Exercise prompt:
Exactly reproduce each entry, leaving out nothing.
__________
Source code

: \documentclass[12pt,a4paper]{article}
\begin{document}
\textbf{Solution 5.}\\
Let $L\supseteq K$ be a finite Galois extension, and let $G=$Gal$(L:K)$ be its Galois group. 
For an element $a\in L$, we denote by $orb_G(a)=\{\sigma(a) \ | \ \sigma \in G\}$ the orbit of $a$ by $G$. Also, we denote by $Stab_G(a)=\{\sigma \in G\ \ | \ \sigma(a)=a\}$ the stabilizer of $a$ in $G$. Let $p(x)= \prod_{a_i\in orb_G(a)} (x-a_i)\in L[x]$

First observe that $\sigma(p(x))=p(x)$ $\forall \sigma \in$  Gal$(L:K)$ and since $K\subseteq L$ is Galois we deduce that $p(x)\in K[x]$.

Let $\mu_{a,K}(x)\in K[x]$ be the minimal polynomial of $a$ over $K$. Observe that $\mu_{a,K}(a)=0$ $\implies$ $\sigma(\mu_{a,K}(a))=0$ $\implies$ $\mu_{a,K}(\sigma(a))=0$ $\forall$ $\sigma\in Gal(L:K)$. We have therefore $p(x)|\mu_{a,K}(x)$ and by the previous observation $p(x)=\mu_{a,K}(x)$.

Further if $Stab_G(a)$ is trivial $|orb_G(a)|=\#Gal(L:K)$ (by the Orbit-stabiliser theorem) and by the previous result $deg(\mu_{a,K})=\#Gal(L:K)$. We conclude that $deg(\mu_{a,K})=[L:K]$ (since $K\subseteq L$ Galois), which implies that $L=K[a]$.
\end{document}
__________
Written solution:
Source code

: \documentclass[12pt,a4paper]{article}
\begin{document}
\textbf{Solution 5.}\\
Let $L\supseteq K$ be a finite Galois extension, and let $G=$Gal$(L:K)$ be its Galois group. 
For an element $a\in L$, we denote by $orb_G(a)=\{\sigma(a) \ | \ \sigma \in G\}$ the orbit of $a$ by $G$. Also, we denote by $Stab_G(a)=\{\sigma \in G\ \ | \ \sigma(a)=a\}$ the stabilizer of $a$ in $G$. Let $p(x)= \prod_{a_i\in orb_G(a)} (x-a_i)\in L[x]$

First observe that $\sigma(p(x))=p(x)$ $\forall \sigma \in$  Gal$(L:K)$ and since $K\subseteq L$ is Galois we deduce that $p(x)\in K[x]$.

Let $\mu_{a,K}(x)\in K[x]$ be the minimal polynomial of $a$ over $K$. Observe that $\mu_{a,K}(a)=0$ $\implies$ $\sigma(\mu_{a,K}(a))=0$ $\implies$ $\mu_{a,K}(\sigma(a))=0$ $\forall$ $\sigma\in Gal(L:K)$. We have therefore $p(x)|\mu_{a,K}(x)$ and by the previous observation $p(x)=\mu_{a,K}(x)$.

Further if $Stab_G(a)$ is trivial $|orb_G(a)|=\#Gal(L:K)$ (by the Orbit-stabiliser theorem) and by the previous result $deg(\mu_{a,K})=\#Gal(L:K)$. We conclude that $deg(\mu_{a,K})=[L:K]$ (since $K\subseteq L$ Galois), which implies that $L=K[a]$.
\end{document}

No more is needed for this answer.